Requirement: Repeat the lines from the line with "redesign (AKA iteration?)" to the line with "## Questions Unanswered" in the listing below, keeping both end lines and adding nothing.

The data:
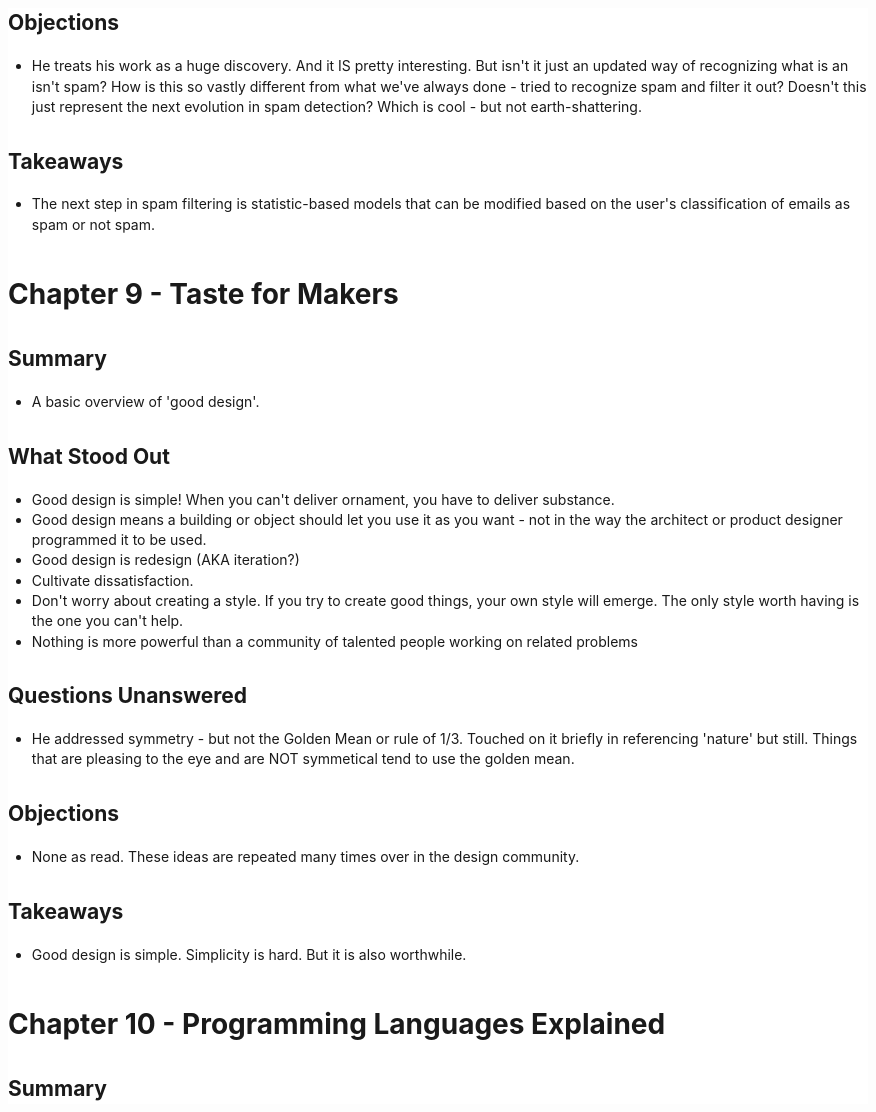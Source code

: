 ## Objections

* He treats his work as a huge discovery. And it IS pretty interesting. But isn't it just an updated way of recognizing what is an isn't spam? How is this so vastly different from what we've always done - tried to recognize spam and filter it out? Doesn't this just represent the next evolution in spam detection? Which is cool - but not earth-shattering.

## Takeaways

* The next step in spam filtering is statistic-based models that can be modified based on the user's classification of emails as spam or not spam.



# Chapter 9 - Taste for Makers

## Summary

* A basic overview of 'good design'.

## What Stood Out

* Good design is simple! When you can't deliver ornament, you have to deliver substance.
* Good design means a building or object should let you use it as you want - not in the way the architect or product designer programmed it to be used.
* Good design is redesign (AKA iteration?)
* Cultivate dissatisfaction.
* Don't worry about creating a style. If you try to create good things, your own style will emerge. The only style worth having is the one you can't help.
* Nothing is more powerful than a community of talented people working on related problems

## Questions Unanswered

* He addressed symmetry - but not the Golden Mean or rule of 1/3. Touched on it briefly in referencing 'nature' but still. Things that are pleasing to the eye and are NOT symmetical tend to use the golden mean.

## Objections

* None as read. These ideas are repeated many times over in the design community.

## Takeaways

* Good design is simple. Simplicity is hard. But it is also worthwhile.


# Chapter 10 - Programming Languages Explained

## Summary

Solution:
* Good design is redesign (AKA iteration?)
* Cultivate dissatisfaction.
* Don't worry about creating a style. If you try to create good things, your own style will emerge. The only style worth having is the one you can't help.
* Nothing is more powerful than a community of talented people working on related problems

## Questions Unanswered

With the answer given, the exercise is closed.